### INPUT DATA
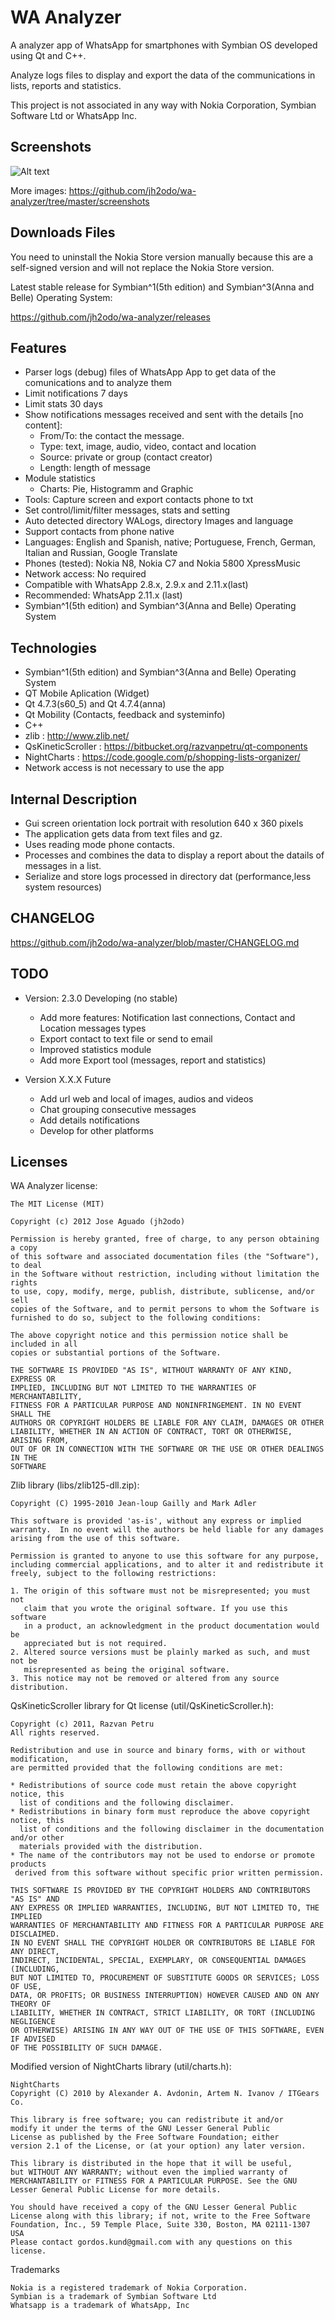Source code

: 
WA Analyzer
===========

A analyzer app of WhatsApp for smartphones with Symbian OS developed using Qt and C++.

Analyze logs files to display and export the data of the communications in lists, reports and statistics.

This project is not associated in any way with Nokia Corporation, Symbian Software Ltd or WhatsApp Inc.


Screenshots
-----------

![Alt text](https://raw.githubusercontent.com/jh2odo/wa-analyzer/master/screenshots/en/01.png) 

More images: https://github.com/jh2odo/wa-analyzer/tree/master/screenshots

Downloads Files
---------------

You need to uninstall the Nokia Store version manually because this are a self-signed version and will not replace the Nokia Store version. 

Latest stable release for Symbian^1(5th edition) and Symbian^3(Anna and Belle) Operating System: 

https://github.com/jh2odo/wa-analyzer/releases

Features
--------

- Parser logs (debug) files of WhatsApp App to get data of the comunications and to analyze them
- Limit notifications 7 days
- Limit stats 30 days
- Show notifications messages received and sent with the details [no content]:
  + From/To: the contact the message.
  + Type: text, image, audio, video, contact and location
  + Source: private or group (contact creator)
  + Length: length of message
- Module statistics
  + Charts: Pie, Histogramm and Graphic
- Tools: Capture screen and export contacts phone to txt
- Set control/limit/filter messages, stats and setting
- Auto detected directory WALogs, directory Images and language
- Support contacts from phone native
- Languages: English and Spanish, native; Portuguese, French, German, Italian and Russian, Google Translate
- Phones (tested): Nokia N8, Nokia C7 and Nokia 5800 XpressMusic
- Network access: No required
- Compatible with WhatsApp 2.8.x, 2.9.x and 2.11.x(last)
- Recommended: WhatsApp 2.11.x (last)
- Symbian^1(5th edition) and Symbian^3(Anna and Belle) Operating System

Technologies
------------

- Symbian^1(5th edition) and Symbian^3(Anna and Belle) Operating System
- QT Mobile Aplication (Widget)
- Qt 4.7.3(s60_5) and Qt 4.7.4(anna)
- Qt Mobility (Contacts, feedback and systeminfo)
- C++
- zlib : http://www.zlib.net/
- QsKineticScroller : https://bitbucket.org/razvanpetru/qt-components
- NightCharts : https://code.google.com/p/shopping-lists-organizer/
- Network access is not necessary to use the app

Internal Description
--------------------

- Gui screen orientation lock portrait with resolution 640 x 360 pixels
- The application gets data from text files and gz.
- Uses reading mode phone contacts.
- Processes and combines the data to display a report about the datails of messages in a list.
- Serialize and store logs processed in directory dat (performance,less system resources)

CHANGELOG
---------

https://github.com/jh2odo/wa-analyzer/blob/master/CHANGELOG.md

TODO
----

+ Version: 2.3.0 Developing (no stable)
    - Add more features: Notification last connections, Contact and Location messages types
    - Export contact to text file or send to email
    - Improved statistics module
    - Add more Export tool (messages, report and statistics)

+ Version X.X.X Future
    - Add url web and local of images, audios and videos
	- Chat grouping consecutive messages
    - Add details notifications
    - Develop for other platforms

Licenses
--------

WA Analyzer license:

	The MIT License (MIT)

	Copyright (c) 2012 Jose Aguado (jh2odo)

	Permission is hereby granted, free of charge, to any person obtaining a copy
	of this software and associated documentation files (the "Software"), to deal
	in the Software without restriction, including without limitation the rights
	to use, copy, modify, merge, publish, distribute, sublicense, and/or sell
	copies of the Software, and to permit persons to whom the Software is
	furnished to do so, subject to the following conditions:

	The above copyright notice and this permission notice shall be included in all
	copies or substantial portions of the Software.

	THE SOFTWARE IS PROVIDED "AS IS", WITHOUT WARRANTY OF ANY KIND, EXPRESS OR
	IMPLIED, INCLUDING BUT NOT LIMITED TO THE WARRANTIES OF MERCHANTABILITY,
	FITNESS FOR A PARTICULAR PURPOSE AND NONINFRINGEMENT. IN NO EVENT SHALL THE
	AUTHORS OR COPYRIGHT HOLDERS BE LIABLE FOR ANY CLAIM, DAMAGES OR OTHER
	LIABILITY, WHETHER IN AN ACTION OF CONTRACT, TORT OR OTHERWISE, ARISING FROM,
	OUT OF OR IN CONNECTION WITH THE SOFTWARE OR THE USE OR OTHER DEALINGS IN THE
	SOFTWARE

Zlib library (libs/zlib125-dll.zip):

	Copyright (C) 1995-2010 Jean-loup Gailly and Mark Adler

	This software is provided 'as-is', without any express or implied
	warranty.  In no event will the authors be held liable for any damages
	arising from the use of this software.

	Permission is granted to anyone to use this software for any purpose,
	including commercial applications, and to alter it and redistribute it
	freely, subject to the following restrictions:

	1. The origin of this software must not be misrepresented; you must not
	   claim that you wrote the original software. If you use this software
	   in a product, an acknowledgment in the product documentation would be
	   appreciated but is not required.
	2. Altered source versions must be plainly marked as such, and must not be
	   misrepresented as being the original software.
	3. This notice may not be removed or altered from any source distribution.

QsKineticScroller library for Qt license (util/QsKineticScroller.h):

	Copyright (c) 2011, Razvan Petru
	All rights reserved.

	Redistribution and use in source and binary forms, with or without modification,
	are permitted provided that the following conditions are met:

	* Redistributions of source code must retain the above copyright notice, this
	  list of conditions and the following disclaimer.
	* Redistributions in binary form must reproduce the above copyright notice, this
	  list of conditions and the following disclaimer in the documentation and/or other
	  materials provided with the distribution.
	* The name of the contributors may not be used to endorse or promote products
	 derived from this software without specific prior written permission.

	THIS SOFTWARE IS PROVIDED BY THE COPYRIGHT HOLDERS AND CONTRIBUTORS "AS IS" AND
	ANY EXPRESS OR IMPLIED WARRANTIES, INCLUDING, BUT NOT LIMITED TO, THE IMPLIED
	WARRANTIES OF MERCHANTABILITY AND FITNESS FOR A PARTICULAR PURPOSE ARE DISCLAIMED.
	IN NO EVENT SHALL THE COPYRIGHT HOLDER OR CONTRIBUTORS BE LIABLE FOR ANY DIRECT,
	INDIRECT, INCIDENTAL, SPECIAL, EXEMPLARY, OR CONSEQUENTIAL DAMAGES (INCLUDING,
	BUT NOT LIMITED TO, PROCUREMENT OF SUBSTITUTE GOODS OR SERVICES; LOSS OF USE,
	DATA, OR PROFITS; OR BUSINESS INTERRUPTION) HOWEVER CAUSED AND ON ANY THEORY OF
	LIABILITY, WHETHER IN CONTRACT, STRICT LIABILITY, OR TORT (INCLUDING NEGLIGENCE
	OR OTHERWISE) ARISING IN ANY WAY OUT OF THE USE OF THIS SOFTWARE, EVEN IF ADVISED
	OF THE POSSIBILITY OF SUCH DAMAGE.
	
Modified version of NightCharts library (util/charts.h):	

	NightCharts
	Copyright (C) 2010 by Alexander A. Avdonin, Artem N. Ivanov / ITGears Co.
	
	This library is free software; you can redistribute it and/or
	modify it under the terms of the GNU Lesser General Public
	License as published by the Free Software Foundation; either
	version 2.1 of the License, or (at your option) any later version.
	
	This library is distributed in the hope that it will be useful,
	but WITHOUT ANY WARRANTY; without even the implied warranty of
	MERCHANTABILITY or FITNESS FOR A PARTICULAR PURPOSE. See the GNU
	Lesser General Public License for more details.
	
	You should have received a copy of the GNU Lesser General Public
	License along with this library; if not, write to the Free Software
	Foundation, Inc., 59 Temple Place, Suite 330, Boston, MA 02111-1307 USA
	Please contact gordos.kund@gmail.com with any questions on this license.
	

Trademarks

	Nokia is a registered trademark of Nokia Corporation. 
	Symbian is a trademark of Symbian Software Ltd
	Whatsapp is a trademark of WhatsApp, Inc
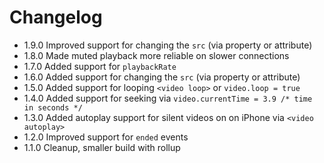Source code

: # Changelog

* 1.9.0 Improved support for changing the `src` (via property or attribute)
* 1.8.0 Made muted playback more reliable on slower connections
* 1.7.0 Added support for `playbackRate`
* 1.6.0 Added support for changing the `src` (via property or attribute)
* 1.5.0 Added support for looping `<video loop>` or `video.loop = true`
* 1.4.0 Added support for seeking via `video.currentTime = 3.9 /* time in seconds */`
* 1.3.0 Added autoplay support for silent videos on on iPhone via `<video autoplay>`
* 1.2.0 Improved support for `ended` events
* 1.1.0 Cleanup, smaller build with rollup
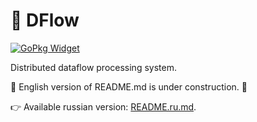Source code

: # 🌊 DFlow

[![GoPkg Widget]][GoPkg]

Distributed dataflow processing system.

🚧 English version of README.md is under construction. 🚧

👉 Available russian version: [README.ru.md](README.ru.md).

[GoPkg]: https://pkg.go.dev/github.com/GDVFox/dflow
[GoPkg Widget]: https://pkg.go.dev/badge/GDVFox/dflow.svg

---

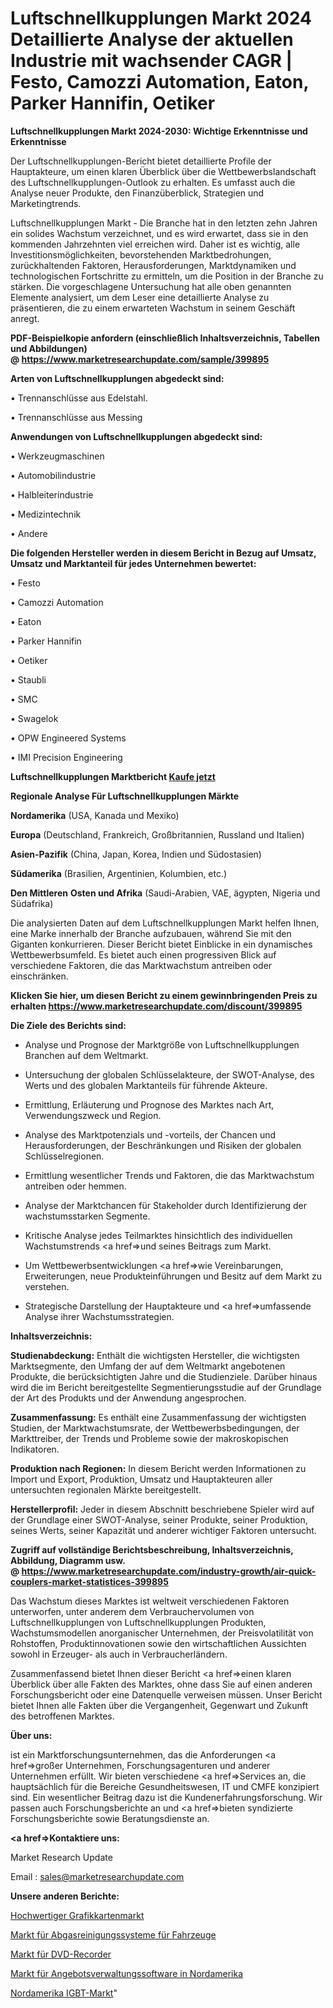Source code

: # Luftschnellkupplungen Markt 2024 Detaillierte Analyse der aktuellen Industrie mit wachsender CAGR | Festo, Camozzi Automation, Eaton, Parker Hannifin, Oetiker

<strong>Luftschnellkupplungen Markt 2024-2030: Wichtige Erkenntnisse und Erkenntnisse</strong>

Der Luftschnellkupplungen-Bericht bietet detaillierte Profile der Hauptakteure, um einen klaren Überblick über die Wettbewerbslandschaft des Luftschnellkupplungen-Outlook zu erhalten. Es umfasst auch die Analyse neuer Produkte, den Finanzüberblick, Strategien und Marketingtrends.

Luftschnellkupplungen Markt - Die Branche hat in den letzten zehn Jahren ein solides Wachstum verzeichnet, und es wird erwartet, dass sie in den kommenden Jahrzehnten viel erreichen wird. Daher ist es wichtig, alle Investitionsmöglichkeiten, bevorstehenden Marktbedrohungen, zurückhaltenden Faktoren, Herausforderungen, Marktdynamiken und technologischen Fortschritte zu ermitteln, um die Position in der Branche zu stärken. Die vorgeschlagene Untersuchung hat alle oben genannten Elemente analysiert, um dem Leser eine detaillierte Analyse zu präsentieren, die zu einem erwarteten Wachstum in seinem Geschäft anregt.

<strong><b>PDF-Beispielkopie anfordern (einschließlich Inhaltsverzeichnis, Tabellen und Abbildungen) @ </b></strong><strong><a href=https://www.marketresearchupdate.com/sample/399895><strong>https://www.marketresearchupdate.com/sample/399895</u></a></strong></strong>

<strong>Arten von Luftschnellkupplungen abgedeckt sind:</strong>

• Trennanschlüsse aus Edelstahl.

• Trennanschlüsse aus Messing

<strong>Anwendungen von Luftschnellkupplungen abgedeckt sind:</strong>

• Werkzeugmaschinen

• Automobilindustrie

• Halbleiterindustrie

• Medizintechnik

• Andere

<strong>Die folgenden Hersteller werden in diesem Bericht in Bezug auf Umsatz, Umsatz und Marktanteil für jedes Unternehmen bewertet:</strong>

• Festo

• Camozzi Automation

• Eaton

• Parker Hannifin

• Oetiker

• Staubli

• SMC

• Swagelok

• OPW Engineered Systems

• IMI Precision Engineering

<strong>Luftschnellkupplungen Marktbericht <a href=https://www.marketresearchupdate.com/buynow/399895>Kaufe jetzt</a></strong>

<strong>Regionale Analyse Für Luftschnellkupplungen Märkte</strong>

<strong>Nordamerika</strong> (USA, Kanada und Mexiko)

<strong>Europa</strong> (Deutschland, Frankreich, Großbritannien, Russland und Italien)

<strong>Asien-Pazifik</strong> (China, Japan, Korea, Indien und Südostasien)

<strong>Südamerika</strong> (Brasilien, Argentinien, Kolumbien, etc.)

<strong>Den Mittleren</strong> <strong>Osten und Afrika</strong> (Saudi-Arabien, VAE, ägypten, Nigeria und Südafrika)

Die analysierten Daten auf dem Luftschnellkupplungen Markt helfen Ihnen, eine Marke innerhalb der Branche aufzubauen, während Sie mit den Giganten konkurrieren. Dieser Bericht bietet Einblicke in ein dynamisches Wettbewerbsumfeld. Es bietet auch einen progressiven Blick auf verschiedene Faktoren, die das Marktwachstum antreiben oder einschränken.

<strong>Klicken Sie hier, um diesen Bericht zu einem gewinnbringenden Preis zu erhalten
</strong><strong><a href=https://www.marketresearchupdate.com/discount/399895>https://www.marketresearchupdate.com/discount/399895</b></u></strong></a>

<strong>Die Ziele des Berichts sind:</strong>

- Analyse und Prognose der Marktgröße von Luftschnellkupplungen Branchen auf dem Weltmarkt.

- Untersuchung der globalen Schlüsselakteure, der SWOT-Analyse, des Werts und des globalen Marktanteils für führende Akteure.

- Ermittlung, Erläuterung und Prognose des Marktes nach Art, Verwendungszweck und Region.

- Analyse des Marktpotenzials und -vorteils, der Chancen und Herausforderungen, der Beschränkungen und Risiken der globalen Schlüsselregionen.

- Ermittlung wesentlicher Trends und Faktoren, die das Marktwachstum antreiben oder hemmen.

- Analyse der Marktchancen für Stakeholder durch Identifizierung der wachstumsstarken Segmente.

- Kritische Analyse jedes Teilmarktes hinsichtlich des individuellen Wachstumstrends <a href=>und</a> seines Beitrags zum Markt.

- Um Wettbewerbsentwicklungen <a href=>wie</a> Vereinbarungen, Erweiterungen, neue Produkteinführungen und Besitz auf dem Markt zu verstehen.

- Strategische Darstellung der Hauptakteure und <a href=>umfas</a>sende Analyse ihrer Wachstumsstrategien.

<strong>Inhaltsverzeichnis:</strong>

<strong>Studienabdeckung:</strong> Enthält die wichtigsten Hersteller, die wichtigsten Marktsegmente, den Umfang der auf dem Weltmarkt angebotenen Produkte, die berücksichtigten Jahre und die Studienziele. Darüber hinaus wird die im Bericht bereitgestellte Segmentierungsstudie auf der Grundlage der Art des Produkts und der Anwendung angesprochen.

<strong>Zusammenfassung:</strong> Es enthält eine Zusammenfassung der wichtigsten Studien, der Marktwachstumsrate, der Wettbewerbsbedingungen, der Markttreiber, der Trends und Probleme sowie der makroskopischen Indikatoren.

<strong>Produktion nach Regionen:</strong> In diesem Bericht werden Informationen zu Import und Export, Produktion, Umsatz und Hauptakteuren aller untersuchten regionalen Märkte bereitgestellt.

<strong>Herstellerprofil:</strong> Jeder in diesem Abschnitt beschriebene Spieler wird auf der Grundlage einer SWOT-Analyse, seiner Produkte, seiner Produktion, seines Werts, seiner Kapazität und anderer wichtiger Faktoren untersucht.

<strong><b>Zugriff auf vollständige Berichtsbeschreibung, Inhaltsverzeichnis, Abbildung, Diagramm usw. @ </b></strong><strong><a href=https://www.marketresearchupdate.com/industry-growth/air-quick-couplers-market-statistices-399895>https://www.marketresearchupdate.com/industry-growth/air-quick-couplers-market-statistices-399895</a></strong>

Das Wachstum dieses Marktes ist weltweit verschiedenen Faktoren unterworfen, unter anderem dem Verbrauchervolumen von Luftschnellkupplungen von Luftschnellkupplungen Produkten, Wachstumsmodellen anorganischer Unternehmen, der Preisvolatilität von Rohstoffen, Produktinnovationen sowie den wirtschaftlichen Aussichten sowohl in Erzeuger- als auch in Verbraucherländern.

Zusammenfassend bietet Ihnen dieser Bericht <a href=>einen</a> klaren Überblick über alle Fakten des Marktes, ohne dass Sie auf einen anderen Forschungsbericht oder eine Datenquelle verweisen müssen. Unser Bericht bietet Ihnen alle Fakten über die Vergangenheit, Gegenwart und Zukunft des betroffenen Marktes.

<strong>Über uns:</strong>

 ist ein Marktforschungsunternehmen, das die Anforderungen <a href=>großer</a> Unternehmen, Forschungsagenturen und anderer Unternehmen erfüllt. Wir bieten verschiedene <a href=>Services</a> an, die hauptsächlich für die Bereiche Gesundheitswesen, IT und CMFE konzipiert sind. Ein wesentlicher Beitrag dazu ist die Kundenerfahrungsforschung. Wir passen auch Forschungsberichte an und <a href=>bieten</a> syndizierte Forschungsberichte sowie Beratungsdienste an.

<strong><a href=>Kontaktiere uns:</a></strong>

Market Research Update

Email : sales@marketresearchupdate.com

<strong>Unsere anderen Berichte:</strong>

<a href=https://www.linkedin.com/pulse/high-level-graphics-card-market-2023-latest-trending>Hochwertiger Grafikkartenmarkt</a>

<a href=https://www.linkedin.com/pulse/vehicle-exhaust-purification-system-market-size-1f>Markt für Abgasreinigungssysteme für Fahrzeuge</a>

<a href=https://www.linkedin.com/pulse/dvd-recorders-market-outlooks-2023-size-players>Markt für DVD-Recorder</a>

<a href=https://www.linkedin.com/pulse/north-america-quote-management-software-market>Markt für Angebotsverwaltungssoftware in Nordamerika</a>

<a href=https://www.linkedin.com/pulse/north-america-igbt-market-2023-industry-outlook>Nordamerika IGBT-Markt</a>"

### TASK GOAL
Could you restate, word for word, the lines above from the one with "<strong>Die folgenden Hersteller" to the one with "- Analyse des", both included?

### ANSWER BELOW
<strong>Die folgenden Hersteller werden in diesem Bericht in Bezug auf Umsatz, Umsatz und Marktanteil für jedes Unternehmen bewertet:</strong>

• Festo

• Camozzi Automation

• Eaton

• Parker Hannifin

• Oetiker

• Staubli

• SMC

• Swagelok

• OPW Engineered Systems

• IMI Precision Engineering

<strong>Luftschnellkupplungen Marktbericht <a href=https://www.marketresearchupdate.com/buynow/399895>Kaufe jetzt</a></strong>

<strong>Regionale Analyse Für Luftschnellkupplungen Märkte</strong>

<strong>Nordamerika</strong> (USA, Kanada und Mexiko)

<strong>Europa</strong> (Deutschland, Frankreich, Großbritannien, Russland und Italien)

<strong>Asien-Pazifik</strong> (China, Japan, Korea, Indien und Südostasien)

<strong>Südamerika</strong> (Brasilien, Argentinien, Kolumbien, etc.)

<strong>Den Mittleren</strong> <strong>Osten und Afrika</strong> (Saudi-Arabien, VAE, ägypten, Nigeria und Südafrika)

Die analysierten Daten auf dem Luftschnellkupplungen Markt helfen Ihnen, eine Marke innerhalb der Branche aufzubauen, während Sie mit den Giganten konkurrieren. Dieser Bericht bietet Einblicke in ein dynamisches Wettbewerbsumfeld. Es bietet auch einen progressiven Blick auf verschiedene Faktoren, die das Marktwachstum antreiben oder einschränken.

<strong>Klicken Sie hier, um diesen Bericht zu einem gewinnbringenden Preis zu erhalten
</strong><strong><a href=https://www.marketresearchupdate.com/discount/399895>https://www.marketresearchupdate.com/discount/399895</b></u></strong></a>

<strong>Die Ziele des Berichts sind:</strong>

- Analyse und Prognose der Marktgröße von Luftschnellkupplungen Branchen auf dem Weltmarkt.

- Untersuchung der globalen Schlüsselakteure, der SWOT-Analyse, des Werts und des globalen Marktanteils für führende Akteure.

- Ermittlung, Erläuterung und Prognose des Marktes nach Art, Verwendungszweck und Region.

- Analyse des Marktpotenzials und -vorteils, der Chancen und Herausforderungen, der Beschränkungen und Risiken der globalen Schlüsselregionen.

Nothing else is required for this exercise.